- Born: Mary Coon January 29, 1922 Baraga, Michigan
- Died: April 4, 2001 (aged 79)
- Allegiance: United States
- Branch: Women Airforce Service Pilots
- Other work: first female New Mexico Supreme Court justice

= Mary Coon Walters =

American judge (1922–2001)

Mary Coon Walters (January 29, 1922 – April 4, 2001) was the first female New Mexico Supreme Court justice, the first woman in New Mexico to be a district judge, and the first president of the New Mexico Women's Political Caucus.

== Early life and military career ==
Mary Coon Walters was born Mary Coon in Baraga, Michigan on January 29, 1922. In 1942, at the age of 20, she joined the Women Airforce Service Pilots. She was assigned to Hondo Army Air Field, flying a C-45 Expeditor as a transport pilot. Walters fought in the Korean War before leaving the military in 1955.

==Later life ==
As specified in the G.I. Bill, Walters gained entry into the University of New Mexico School of Law, and was admitted to the bar the same year that she graduated in 1962. Walters served as a delegate to the 1969 New Mexico Constitutional Convention. In 1972, Bruce King appointed Walters as the a Probate Judge in Albuquerque, New Mexico, making Walters the first woman in New Mexico to be a district judge.

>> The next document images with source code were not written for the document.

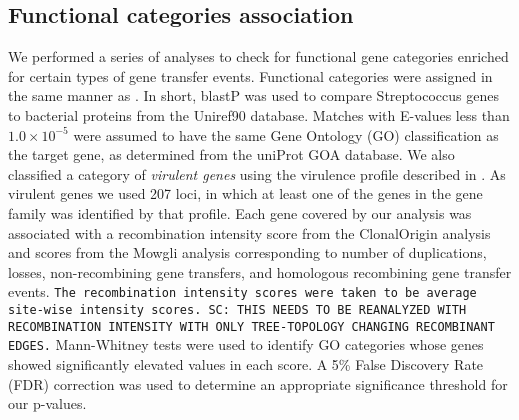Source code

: \documentclass[english]{article}
\begin{document}
\subsection{Functional categories association}
We performed a series of analyses to check for functional gene categories 
enriched for certain types of gene transfer events. Functional categories were 
assigned in the same manner as \citet{Suzuki2011}. In short, blastP was used to 
compare Streptococcus genes to bacterial proteins from the Uniref90 database.  
Matches with E-values less than $1.0\times10^{-5}$ were assumed to have the same Gene Ontology (GO) 
classification as the target gene, as determined from the uniProt GOA database. 
We also classified a category of  \emph{virulent genes} using the virulence 
profile described in \citet{Suzuki2011}. As virulent genes we used 207 loci, in 
which at least one of the genes in the gene family was identified by that 
profile.
Each gene covered by our analysis was associated with a recombination intensity 
score from the ClonalOrigin analysis and scores from the Mowgli 
analysis corresponding to number of duplications, losses, non-recombining 
gene transfers, and homologous recombining gene transfer events. 
\texttt{The recombination intensity scores were taken to be average site-wise intensity 
scores. SC: THIS NEEDS TO BE REANALYZED WITH RECOMBINATION INTENSITY WITH ONLY
TREE-TOPOLOGY CHANGING RECOMBINANT EDGES.} 
Mann-Whitney tests were used to identify GO categories 
whose genes showed significantly elevated values in each score. 
A 5\% False Discovery Rate (FDR) correction \citep{Benjamini1995} was used to 
determine an appropriate significance threshold for our p-values.
\end{document}
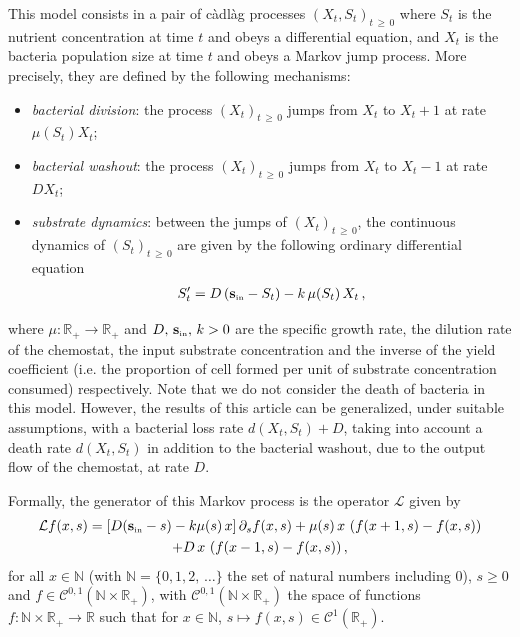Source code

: \documentclass[10pt]{amsart}
\theoremstyle{definition}\newtheorem{defi}[theo]{Definition}\newtheorem{rema}[theo]{Remark}\newtheorem{exam}[theo]{Example}\newtheorem{exem}[theo]{Example}\newtheorem{nota}[theo]{Notation}
\newcommand{\RR}{\mathbb{R}}
\newcommand{\NN}{\mathbb{N}}
\newcommand{\clL}{\mathcal{L}}
\newcommand{\clC}{\mathcal{C}}
\newcommand{\Sin}{{\mathbf s}_{\textrm{\tiny\rm in}}}
\newcommand{\1}{\mathbf{1}}
\begin{document}
This model consists in a pair of càdlàg processes $(X_t,S_t)_{t\,\geq\,0}$ where $S_t$ is the nutrient concentration at time $t$ and obeys a differential equation, and $X_t$ is the bacteria population size at time $t$ and obeys a Markov jump process. More precisely, they are defined by the following mechanisms:
\begin{itemize}
\item \emph{bacterial division}: the process $(X_t)_{t\,\geq\,0}$ jumps from $X_t$ to $X_t +1$ at rate $ \mu(S_t) X_t$;
\item \emph{bacterial washout}: the process $(X_t)_{t\,\geq\,0}$ jumps from $X_t$ to $X_t -1$ at rate $ D X_t$;
\item \emph{substrate dynamics}: between the jumps of $(X_t)_{t\,\geq\,0}$, the continuous dynamics of $(S_t)_{t\,\geq\,0}$ are given by the following ordinary differential equation
\begin{align}\label{eq:substrate}
S'_t = D\,(\Sin-S_t)-k\,\mu(S_t)\, X_t \,,
\end{align}
\end{itemize}
where $\mu:\RR_+\to \RR_+$ and $D,\,\Sin,\,k>0$ are the specific growth rate, the dilution rate of the chemostat, the input substrate concentration and the inverse of the yield coefficient (i.e. the proportion of cell formed per unit of substrate concentration consumed) respectively. Note that we do not consider the death of bacteria in this model. However, the results of this article can be generalized, under suitable assumptions, with a bacterial loss rate $d(X_t, S_t)+D$, taking into account a death rate $d(X_t, S_t)$ in addition to the bacterial washout, due to the output flow of the chemostat, at rate $D$.


Formally, the generator of this Markov process is the operator $\clL$ given by
\begin{multline}\label{eq:generator}
\clL f(x,s) = \left[D(\Sin-s) - k \mu(s)\,x\right] \partial_s f(x,s) + \mu(s)\, x\, \left(f(x+1,s)-f(x,s)\right)\\
+ D \,x\,\left(f(x-1,s)-f(x,s)\right),
\end{multline}
for all $x\in\NN$ (with $\NN=\{0,1,2,\,\dots\}$ the set of natural numbers including 0), $s\geq 0$ and $f\in\clC^{0,1}(\NN\times \RR_+)$, with $\clC^{0,1}(\NN\times \RR_+)$ the space of functions $f:\NN\times \RR_+ \to \RR$ such that for $x\in\NN$, $s\mapsto f(x,s)\in \clC^{1}(\RR_+)$.
\end{document}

Walters became the first woman on the New Mexico Supreme Court when Toney Anaya appointed her to a term that began on December 13, 1984, and she was re-elected to a term that began on January 1, 1984. She was also the first president of the New Mexico Women's Political Caucus. She was in the first group of women inducted into the New Mexico Women's Hall of Fame in 1986.

==Death and legacy ==

Walters died on April 4, 2001. A historical marker recognizing her contributions was erected at the intersection of Tucker Avenue NE and Yale Boulevard NE, in Albuquerque, New Mexico. In 2007, the New Mexico Supreme Court made her an honorary Chief Justice of the New Mexico Supreme Court and ordered her portrait be displayed in the New Mexico Supreme Court Building inside the Hall of Chief Justices.